Records shown:
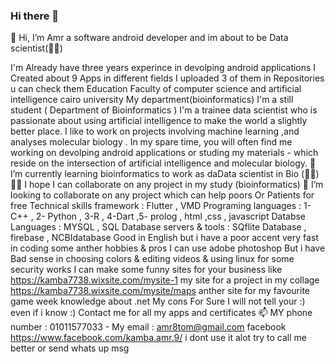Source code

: ### Hi there 👋
👋 Hi, I’m Amr a software android developer and im about to be Data scientist(👨‍💻)

I'm Already have three years experince in devolping android applications
I Created about 9 Apps in different fields
I uploaded 3 of them in Repositories u can check them
Education
Faculty of computer science and artificial intelligence cairo university My department(bioinformatics)
I'm a still student ( Department of Bioinformatics )
I'm a trainee data scientist who is passionate about using artificial intelligence to make the world a slightly better place.
I like to work on projects involving machine learning ,and analyses molecular biology . In my spare time,
you will often find me working on devolping android applications or studing my materials - which reside on the intersection of artificial intelligence and molecular biology.
🌱 I’m currently learning bioinformatics to work as daData scientist in Bio (👨‍💻)
👀👀 I hope I can collaborate on any project in my study (bioinformatics)
💞️ I’m looking to collaborate on any project which can help poors Or Patients for free
Technical skills
framework : Flutter , VMD
Programing languages : 1- C++ , 2- Python , 3-R , 4-Dart ,5- prolog , html ,css , javascript
Databse Languages : MYSQL , SQL
Database servers & tools : SQflite Database , firebase , NCBIdatabase
Good in English but i have a poor accent
very fast in coding
some anther hobbies & pros
I can use adobe photoshop But i have Bad sense in choosing colors & editing videos & using linux for some security works
I can make some funny sites for your business like
https://kamba7738.wixsite.com/mysite-1 my site for a project in my collage
https://kamba7738.wixsite.com/mysite/maps anther site for my favourite game
week knowledge about .net
My cons
For Sure I will not tell your :) even if i know :)
Contact me for all my apps and certificates
📫 MY phone number : 01011577033 - My email : amr8tom@gmail.com
facebook https://www.facebook.com/kamba.amr.9/ i dont use it alot try to call me better or send whats up msg
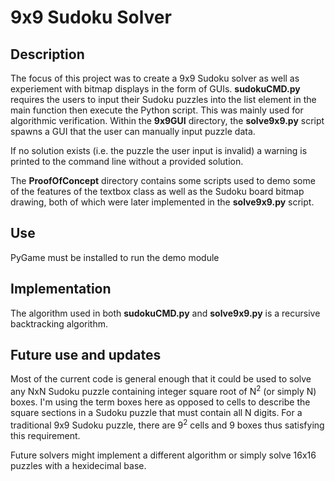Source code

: # 9x9 Sudoku Solver

## Description
The focus of this project was to create a 9x9 Sudoku solver as well as experiement with bitmap displays in the form of GUIs.  **sudokuCMD.py** requires the users to input their Sudoku puzzles into the list element in the main function then execute the Python script.  This was mainly used for algorithmic verification.  Within the **9x9GUI** directory, the **solve9x9.py** script spawns a GUI that the user can manually input puzzle data.

If no solution exists (i.e. the puzzle the user input is invalid) a warning is printed to the command line without a provided solution.

The **ProofOfConcept** directory contains some scripts used to demo some of the features of the textbox class as well as the Sudoku board bitmap drawing, both of which were later implemented in the **solve9x9.py** script.

## Use
PyGame must be installed to run the demo module

## Implementation
The algorithm used in both **sudokuCMD.py** and **solve9x9.py** is a recursive backtracking algorithm.

## Future use and updates
Most of the current code is general enough that it could be used to solve any NxN Sudoku puzzle containing integer square root of N<sup>2</sup> (or simply N) boxes. I'm using the term boxes here as opposed to cells to describe the square sections in a Sudoku puzzle that must contain all N digits.  For a traditional 9x9 Sudoku puzzle, there are 9<sup>2</sup> cells and 9 boxes thus satisfying this requirement.

Future solvers might implement a different algorithm or simply solve 16x16 puzzles with a hexidecimal base.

Required work:
Strip the images and return the remaining data exactly.

Result of this exercise:
Source code

: ### Hi there 👋
👋 Hi, I’m Amr a software android developer and im about to be Data scientist(👨‍💻)

I'm Already have three years experince in devolping android applications
I Created about 9 Apps in different fields
I uploaded 3 of them in Repositories u can check them
Education
Faculty of computer science and artificial intelligence cairo university My department(bioinformatics)
I'm a still student ( Department of Bioinformatics )
I'm a trainee data scientist who is passionate about using artificial intelligence to make the world a slightly better place.
I like to work on projects involving machine learning ,and analyses molecular biology . In my spare time,
you will often find me working on devolping android applications or studing my materials - which reside on the intersection of artificial intelligence and molecular biology.
🌱 I’m currently learning bioinformatics to work as daData scientist in Bio (👨‍💻)
👀👀 I hope I can collaborate on any project in my study (bioinformatics)
💞️ I’m looking to collaborate on any project which can help poors Or Patients for free
Technical skills
framework : Flutter , VMD
Programing languages : 1- C++ , 2- Python , 3-R , 4-Dart ,5- prolog , html ,css , javascript
Databse Languages : MYSQL , SQL
Database servers & tools : SQflite Database , firebase , NCBIdatabase
Good in English but i have a poor accent
very fast in coding
some anther hobbies & pros
I can use adobe photoshop But i have Bad sense in choosing colors & editing videos & using linux for some security works
I can make some funny sites for your business like
https://kamba7738.wixsite.com/mysite-1 my site for a project in my collage
https://kamba7738.wixsite.com/mysite/maps anther site for my favourite game
week knowledge about .net
My cons
For Sure I will not tell your :) even if i know :)
Contact me for all my apps and certificates
📫 MY phone number : 01011577033 - My email : amr8tom@gmail.com
facebook https://www.facebook.com/kamba.amr.9/ i dont use it alot try to call me better or send whats up msg
Source code

: # 9x9 Sudoku Solver

## Description
The focus of this project was to create a 9x9 Sudoku solver as well as experiement with bitmap displays in the form of GUIs.  **sudokuCMD.py** requires the users to input their Sudoku puzzles into the list element in the main function then execute the Python script.  This was mainly used for algorithmic verification.  Within the **9x9GUI** directory, the **solve9x9.py** script spawns a GUI that the user can manually input puzzle data.

If no solution exists (i.e. the puzzle the user input is invalid) a warning is printed to the command line without a provided solution.

The **ProofOfConcept** directory contains some scripts used to demo some of the features of the textbox class as well as the Sudoku board bitmap drawing, both of which were later implemented in the **solve9x9.py** script.

## Use
PyGame must be installed to run the demo module

## Implementation
The algorithm used in both **sudokuCMD.py** and **solve9x9.py** is a recursive backtracking algorithm.

## Future use and updates
Most of the current code is general enough that it could be used to solve any NxN Sudoku puzzle containing integer square root of N<sup>2</sup> (or simply N) boxes. I'm using the term boxes here as opposed to cells to describe the square sections in a Sudoku puzzle that must contain all N digits.  For a traditional 9x9 Sudoku puzzle, there are 9<sup>2</sup> cells and 9 boxes thus satisfying this requirement.

Future solvers might implement a different algorithm or simply solve 16x16 puzzles with a hexidecimal base.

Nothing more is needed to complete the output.